- _Aim of the task_: Look through the data below for the line with "add comment to", and transcribe it exactly together with each line after it up to and including the line with "Fecha: 23-04-2021 06:46:20". Give nothing else.

Working data Block Start

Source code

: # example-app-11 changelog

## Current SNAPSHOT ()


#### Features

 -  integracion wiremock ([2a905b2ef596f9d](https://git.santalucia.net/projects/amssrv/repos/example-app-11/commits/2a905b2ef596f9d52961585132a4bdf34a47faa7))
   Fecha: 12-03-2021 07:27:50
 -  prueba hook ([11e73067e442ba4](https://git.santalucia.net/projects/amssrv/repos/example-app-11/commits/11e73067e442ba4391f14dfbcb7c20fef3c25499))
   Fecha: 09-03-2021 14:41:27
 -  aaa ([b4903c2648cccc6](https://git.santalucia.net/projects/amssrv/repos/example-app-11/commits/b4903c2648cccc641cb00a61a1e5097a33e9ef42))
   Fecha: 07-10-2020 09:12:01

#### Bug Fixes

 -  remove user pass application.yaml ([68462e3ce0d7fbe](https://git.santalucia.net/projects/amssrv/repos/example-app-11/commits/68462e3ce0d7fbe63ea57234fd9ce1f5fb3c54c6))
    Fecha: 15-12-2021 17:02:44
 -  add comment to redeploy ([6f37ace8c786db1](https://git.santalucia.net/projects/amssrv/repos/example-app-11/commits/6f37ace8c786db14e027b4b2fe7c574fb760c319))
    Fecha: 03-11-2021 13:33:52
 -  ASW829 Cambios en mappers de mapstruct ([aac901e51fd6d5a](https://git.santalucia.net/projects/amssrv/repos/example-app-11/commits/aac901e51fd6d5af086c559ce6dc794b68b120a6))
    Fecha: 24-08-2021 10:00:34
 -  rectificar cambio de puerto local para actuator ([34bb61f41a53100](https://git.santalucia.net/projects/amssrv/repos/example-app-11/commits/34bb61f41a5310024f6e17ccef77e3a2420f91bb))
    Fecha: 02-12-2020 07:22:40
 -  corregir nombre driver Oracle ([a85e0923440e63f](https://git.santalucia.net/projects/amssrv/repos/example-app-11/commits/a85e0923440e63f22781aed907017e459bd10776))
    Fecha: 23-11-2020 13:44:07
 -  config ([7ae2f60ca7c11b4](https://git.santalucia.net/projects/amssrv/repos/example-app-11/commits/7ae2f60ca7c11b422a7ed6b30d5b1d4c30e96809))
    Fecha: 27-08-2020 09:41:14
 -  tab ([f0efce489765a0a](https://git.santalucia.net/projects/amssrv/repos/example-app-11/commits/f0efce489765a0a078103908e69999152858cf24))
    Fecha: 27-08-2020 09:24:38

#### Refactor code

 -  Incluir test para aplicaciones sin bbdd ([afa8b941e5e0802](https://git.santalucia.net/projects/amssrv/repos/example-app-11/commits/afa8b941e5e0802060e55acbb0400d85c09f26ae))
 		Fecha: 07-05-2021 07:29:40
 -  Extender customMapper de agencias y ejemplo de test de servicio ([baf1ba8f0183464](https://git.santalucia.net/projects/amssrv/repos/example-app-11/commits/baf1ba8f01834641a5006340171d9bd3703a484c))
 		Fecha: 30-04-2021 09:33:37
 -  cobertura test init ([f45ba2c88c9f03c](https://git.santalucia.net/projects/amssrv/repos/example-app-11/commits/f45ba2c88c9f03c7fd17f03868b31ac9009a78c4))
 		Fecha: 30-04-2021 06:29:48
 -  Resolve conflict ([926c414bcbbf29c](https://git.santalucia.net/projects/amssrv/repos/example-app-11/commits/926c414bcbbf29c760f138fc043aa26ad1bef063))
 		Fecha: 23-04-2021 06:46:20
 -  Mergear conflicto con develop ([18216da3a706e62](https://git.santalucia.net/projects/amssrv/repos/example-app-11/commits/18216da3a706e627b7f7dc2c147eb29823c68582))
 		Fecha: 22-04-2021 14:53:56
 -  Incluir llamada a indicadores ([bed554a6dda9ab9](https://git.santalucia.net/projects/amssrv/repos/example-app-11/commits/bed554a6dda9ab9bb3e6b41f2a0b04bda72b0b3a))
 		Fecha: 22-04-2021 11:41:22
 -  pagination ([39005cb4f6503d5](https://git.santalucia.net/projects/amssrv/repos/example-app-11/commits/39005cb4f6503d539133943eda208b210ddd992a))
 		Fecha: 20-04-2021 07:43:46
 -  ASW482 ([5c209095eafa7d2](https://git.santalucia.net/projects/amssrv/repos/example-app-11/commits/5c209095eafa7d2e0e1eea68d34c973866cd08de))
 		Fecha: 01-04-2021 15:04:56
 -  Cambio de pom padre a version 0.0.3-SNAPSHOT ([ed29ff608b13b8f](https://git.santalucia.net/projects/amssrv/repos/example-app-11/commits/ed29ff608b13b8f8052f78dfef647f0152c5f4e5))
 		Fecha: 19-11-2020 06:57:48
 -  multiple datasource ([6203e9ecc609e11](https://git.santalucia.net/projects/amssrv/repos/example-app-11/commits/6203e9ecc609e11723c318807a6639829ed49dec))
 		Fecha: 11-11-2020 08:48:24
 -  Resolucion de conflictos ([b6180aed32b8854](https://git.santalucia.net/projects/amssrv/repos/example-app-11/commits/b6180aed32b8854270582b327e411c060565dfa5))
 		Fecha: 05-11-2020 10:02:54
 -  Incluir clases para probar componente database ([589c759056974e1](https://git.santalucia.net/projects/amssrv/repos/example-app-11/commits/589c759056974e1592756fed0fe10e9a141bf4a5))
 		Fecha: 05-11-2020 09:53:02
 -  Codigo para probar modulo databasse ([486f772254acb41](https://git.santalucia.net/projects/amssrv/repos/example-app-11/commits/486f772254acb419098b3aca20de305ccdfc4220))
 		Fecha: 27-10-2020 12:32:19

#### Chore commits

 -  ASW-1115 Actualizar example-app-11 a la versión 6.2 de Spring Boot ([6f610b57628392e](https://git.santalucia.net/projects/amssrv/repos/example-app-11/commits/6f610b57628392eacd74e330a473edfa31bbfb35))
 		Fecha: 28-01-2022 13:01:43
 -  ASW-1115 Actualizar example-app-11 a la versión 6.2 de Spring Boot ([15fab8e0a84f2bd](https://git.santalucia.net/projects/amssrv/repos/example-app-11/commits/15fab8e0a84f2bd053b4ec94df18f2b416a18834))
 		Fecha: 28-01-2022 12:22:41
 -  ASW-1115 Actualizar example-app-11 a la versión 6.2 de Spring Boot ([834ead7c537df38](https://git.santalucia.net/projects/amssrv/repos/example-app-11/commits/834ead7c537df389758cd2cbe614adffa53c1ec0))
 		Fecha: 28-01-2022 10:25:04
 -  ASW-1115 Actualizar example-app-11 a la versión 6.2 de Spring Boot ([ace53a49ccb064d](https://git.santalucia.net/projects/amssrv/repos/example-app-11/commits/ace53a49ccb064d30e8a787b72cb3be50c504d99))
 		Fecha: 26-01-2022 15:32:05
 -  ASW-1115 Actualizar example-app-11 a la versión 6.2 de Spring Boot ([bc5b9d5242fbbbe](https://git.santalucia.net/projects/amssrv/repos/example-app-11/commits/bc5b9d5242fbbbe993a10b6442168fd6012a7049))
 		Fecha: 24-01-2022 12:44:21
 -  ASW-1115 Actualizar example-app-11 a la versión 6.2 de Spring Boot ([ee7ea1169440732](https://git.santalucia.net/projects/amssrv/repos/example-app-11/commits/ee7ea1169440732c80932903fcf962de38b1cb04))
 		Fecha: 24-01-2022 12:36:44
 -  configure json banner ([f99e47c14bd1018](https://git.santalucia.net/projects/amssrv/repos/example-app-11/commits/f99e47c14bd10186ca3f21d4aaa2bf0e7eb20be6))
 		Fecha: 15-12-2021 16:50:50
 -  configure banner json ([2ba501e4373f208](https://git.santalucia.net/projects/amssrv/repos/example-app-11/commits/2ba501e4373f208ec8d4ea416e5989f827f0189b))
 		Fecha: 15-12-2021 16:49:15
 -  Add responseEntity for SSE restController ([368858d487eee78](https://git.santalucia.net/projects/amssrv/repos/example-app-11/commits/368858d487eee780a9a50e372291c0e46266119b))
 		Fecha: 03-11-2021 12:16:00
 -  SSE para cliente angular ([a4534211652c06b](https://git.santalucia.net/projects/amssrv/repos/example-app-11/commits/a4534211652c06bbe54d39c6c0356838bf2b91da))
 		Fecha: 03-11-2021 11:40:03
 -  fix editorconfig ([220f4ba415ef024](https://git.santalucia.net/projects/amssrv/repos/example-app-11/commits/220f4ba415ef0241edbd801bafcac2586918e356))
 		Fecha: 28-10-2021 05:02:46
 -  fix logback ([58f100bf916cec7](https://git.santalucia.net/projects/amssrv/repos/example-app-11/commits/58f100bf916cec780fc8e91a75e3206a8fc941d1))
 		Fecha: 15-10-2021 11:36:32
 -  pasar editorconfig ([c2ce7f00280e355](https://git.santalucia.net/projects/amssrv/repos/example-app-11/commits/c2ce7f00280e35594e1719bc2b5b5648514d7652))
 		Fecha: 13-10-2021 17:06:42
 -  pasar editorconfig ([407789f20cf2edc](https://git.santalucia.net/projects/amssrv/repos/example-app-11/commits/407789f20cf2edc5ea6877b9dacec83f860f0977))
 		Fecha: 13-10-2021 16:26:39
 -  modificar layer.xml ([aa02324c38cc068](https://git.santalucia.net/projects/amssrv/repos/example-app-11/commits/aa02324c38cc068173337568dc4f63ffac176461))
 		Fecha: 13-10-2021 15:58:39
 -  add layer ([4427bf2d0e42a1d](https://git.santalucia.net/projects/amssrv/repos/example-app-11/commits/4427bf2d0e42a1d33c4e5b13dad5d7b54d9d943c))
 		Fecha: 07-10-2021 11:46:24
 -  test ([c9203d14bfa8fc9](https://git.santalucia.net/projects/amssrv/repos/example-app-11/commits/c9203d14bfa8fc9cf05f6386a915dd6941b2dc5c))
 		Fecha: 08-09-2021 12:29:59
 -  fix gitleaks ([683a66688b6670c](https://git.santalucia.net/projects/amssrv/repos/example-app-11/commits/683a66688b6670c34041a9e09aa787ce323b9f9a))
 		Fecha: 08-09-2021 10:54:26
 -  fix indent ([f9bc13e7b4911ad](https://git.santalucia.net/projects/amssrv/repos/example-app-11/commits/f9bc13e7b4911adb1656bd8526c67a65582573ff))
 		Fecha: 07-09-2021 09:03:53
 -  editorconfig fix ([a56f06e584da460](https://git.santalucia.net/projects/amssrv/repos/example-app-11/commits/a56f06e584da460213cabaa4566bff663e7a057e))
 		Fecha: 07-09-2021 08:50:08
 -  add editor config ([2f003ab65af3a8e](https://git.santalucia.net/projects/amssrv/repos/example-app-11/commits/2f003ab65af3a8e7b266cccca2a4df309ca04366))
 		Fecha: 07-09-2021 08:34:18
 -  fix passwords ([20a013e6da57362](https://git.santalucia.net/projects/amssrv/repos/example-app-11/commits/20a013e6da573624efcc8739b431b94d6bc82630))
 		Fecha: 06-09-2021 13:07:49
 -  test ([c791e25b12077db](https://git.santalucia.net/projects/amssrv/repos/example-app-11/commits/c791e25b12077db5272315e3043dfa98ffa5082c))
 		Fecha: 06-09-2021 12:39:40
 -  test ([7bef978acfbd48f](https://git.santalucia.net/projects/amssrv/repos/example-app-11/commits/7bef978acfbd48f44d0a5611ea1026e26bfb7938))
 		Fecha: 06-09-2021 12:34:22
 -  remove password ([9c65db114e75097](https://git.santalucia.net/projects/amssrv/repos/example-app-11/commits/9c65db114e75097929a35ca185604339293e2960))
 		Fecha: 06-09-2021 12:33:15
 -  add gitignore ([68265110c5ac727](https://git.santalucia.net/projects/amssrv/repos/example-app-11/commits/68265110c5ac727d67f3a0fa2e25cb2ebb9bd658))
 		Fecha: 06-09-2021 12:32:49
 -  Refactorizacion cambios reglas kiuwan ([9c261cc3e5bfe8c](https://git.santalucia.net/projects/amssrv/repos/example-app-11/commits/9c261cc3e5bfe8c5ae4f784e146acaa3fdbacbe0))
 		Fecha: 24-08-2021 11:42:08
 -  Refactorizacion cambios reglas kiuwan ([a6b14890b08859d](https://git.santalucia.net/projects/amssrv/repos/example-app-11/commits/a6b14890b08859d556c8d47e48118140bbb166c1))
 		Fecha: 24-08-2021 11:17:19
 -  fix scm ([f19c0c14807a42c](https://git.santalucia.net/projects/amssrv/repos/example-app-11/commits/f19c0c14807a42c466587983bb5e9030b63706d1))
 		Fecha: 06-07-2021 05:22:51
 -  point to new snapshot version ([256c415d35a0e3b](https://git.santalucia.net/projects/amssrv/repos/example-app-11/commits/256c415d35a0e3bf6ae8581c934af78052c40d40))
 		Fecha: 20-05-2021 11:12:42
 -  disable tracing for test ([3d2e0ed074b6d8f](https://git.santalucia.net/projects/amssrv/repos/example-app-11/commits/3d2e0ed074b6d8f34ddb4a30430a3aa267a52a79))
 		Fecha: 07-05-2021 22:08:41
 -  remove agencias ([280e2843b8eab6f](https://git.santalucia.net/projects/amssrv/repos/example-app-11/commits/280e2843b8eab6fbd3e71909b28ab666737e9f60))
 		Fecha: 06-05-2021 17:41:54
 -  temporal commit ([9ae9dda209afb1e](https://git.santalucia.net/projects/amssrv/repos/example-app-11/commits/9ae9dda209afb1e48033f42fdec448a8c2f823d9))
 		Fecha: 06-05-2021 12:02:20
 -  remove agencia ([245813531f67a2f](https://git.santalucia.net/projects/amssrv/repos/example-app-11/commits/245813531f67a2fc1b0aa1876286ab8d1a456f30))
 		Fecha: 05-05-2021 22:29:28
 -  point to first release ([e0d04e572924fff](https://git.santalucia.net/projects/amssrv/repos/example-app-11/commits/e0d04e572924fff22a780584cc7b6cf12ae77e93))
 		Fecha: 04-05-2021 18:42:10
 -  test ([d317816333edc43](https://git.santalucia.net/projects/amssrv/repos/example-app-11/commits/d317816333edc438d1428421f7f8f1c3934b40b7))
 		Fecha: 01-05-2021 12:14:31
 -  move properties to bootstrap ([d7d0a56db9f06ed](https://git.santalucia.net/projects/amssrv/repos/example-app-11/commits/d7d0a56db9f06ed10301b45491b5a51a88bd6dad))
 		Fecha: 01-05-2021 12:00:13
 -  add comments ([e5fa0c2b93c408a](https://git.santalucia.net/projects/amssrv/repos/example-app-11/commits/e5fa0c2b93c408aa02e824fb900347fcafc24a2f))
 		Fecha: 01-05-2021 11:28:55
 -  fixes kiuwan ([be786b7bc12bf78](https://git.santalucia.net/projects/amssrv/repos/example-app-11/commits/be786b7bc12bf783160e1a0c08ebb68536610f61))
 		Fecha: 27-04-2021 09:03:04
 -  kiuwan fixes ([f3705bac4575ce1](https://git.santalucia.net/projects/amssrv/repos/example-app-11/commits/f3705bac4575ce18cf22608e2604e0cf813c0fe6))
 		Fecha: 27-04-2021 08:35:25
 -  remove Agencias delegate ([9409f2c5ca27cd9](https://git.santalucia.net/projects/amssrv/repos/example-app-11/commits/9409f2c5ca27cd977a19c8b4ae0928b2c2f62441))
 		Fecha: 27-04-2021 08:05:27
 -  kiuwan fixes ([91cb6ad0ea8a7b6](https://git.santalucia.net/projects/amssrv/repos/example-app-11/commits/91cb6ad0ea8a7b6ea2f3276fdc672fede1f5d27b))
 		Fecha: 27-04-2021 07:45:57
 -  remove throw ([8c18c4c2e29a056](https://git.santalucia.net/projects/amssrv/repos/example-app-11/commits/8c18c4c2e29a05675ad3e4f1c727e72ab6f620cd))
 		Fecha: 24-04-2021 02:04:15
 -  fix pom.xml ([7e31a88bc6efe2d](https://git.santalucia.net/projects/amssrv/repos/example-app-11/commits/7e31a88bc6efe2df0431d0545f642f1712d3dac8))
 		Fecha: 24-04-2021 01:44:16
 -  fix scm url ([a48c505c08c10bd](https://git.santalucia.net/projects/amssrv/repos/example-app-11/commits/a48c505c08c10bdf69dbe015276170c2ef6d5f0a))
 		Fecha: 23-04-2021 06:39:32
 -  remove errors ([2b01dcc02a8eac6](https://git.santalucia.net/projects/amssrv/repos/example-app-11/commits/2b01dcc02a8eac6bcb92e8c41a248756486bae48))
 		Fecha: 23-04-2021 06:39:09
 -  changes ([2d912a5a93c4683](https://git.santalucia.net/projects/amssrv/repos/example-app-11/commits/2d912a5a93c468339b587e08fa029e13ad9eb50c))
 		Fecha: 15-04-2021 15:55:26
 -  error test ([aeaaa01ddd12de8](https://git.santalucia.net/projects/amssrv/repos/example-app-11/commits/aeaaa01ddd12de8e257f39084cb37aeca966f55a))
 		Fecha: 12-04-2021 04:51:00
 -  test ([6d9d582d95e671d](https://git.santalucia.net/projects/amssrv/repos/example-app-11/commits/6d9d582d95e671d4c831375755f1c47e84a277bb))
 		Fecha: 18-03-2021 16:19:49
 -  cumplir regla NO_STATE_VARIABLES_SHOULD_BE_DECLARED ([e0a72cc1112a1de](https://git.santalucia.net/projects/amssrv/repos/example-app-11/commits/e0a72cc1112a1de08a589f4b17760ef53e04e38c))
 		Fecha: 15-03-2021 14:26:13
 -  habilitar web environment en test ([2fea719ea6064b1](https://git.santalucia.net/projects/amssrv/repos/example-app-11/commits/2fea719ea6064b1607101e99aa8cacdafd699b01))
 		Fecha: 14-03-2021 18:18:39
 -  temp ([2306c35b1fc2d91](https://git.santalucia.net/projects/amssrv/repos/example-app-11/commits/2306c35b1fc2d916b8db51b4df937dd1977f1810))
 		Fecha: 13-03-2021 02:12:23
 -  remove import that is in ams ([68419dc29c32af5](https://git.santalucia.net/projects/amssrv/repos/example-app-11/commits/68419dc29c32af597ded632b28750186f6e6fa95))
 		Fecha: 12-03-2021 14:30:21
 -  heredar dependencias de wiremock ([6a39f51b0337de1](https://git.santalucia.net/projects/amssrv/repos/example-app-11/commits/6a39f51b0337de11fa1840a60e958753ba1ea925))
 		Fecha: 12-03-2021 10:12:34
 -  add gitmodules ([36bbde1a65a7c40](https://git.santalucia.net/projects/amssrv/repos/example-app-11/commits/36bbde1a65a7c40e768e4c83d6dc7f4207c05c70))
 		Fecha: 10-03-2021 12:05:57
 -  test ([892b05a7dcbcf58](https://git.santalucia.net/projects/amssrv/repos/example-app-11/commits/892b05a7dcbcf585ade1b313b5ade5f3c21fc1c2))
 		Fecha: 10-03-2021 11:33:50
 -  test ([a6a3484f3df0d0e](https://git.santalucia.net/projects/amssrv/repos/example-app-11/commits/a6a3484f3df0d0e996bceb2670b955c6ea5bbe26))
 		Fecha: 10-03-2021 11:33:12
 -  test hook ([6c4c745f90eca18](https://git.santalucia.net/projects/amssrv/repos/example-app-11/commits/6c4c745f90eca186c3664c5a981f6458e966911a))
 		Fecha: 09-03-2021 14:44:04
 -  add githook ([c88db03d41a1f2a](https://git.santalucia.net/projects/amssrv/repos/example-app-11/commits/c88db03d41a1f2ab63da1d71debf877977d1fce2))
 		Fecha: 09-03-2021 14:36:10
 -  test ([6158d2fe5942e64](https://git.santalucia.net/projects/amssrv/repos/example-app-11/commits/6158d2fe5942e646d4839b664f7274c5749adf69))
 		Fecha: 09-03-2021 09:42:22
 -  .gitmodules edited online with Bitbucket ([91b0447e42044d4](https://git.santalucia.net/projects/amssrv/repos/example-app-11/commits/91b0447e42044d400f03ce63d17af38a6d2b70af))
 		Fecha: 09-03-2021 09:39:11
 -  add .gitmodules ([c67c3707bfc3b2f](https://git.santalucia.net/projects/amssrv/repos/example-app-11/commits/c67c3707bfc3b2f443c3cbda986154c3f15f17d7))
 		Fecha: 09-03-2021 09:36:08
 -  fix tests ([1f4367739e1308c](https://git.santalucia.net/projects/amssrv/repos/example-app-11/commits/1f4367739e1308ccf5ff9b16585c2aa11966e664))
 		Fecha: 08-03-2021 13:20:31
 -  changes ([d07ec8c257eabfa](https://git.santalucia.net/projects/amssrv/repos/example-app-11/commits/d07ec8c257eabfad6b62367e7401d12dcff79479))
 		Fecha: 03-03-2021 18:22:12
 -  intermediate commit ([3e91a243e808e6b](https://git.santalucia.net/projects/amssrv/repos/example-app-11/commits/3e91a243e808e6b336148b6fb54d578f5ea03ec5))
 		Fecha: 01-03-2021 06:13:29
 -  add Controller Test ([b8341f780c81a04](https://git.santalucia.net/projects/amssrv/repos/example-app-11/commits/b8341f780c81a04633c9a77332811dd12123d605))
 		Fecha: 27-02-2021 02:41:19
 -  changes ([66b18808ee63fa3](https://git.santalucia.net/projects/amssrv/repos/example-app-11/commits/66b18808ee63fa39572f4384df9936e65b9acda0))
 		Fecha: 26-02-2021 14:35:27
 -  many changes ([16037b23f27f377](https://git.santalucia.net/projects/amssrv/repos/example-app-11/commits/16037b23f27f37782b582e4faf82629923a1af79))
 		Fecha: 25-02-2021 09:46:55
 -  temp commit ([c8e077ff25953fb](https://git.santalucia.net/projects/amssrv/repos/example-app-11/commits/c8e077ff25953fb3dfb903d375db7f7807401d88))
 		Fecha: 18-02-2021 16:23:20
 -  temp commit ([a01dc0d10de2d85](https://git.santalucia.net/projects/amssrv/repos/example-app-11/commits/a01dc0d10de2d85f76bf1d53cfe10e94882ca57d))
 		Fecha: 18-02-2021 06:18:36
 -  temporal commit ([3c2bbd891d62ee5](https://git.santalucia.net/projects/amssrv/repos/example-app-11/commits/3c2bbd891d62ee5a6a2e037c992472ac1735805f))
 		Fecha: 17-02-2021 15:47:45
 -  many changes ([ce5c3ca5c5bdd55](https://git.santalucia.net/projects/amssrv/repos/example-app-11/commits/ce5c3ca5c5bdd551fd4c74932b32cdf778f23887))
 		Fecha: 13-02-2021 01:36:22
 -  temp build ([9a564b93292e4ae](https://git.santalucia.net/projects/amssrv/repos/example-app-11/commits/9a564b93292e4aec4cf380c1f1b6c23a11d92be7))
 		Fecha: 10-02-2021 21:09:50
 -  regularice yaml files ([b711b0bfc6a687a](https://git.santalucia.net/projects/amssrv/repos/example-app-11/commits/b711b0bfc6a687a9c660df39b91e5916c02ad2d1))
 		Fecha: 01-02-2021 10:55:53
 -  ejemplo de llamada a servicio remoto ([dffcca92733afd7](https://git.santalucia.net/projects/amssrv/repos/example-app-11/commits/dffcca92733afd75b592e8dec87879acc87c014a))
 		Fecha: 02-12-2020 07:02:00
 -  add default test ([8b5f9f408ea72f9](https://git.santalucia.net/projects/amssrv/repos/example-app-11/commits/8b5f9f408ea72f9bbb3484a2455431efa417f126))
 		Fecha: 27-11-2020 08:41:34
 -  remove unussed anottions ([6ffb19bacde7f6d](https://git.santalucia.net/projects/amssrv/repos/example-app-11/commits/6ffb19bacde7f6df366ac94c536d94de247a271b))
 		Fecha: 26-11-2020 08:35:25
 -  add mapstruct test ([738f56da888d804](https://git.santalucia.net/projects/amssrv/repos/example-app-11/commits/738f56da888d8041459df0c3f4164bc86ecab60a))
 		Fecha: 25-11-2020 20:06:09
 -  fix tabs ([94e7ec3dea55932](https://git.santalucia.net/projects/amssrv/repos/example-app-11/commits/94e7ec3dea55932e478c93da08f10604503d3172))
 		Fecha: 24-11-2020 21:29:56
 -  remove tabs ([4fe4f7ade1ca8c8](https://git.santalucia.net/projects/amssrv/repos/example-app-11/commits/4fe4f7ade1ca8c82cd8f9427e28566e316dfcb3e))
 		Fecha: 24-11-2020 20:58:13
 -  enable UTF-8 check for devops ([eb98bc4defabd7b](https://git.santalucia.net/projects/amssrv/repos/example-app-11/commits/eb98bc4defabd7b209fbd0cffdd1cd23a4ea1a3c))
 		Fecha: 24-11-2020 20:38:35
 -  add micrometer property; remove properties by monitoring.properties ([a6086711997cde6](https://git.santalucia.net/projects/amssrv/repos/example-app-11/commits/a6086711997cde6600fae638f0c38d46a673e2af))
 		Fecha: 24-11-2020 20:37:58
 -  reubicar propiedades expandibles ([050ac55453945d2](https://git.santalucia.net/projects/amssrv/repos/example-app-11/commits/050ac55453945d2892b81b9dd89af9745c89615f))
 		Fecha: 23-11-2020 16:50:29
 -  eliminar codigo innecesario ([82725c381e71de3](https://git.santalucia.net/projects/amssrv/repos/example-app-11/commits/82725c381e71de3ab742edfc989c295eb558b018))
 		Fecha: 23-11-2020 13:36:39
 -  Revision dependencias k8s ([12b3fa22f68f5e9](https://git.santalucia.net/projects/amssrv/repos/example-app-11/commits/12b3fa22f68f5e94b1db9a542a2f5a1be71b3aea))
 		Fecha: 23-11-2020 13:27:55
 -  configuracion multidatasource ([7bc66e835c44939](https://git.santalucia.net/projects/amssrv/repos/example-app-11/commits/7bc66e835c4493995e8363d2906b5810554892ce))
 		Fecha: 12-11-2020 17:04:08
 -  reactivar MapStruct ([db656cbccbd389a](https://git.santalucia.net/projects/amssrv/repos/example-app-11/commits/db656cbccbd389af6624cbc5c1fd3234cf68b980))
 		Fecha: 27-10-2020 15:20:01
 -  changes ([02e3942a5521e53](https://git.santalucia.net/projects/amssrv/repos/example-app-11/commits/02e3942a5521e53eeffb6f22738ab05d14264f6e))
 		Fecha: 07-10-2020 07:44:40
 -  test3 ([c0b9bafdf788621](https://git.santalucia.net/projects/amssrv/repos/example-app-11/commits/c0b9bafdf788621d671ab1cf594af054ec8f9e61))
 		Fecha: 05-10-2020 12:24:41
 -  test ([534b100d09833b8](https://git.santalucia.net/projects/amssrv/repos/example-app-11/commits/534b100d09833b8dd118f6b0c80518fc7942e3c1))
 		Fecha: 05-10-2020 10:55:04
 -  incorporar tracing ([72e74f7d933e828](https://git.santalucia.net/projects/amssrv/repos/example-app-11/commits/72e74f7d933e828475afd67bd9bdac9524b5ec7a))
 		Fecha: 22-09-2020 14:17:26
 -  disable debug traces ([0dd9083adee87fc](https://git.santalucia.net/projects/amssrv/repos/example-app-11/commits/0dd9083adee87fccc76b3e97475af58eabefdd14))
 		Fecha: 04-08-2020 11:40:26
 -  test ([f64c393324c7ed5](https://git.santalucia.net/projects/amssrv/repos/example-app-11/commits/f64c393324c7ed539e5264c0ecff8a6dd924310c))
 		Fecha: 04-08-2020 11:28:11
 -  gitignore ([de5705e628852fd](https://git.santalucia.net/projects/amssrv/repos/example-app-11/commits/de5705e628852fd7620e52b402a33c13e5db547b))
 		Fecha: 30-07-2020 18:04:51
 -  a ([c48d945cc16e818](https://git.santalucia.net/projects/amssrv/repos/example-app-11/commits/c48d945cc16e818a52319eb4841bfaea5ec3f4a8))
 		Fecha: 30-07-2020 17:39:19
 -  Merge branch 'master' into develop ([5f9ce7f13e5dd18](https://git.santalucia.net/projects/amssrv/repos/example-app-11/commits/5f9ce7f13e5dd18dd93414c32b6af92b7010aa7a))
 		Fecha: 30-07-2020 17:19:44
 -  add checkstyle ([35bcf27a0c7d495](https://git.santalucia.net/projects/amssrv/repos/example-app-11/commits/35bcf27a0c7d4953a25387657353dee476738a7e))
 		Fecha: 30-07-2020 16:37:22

Working data Block End

- _Output for this exercise_:
 -  add comment to redeploy ([6f37ace8c786db1](https://git.santalucia.net/projects/amssrv/repos/example-app-11/commits/6f37ace8c786db14e027b4b2fe7c574fb760c319))
    Fecha: 03-11-2021 13:33:52
 -  ASW829 Cambios en mappers de mapstruct ([aac901e51fd6d5a](https://git.santalucia.net/projects/amssrv/repos/example-app-11/commits/aac901e51fd6d5af086c559ce6dc794b68b120a6))
    Fecha: 24-08-2021 10:00:34
 -  rectificar cambio de puerto local para actuator ([34bb61f41a53100](https://git.santalucia.net/projects/amssrv/repos/example-app-11/commits/34bb61f41a5310024f6e17ccef77e3a2420f91bb))
    Fecha: 02-12-2020 07:22:40
 -  corregir nombre driver Oracle ([a85e0923440e63f](https://git.santalucia.net/projects/amssrv/repos/example-app-11/commits/a85e0923440e63f22781aed907017e459bd10776))
    Fecha: 23-11-2020 13:44:07
 -  config ([7ae2f60ca7c11b4](https://git.santalucia.net/projects/amssrv/repos/example-app-11/commits/7ae2f60ca7c11b422a7ed6b30d5b1d4c30e96809))
    Fecha: 27-08-2020 09:41:14
 -  tab ([f0efce489765a0a](https://git.santalucia.net/projects/amssrv/repos/example-app-11/commits/f0efce489765a0a078103908e69999152858cf24))
    Fecha: 27-08-2020 09:24:38

#### Refactor code

 -  Incluir test para aplicaciones sin bbdd ([afa8b941e5e0802](https://git.santalucia.net/projects/amssrv/repos/example-app-11/commits/afa8b941e5e0802060e55acbb0400d85c09f26ae))
 		Fecha: 07-05-2021 07:29:40
 -  Extender customMapper de agencias y ejemplo de test de servicio ([baf1ba8f0183464](https://git.santalucia.net/projects/amssrv/repos/example-app-11/commits/baf1ba8f01834641a5006340171d9bd3703a484c))
 		Fecha: 30-04-2021 09:33:37
 -  cobertura test init ([f45ba2c88c9f03c](https://git.santalucia.net/projects/amssrv/repos/example-app-11/commits/f45ba2c88c9f03c7fd17f03868b31ac9009a78c4))
 		Fecha: 30-04-2021 06:29:48
 -  Resolve conflict ([926c414bcbbf29c](https://git.santalucia.net/projects/amssrv/repos/example-app-11/commits/926c414bcbbf29c760f138fc043aa26ad1bef063))
 		Fecha: 23-04-2021 06:46:20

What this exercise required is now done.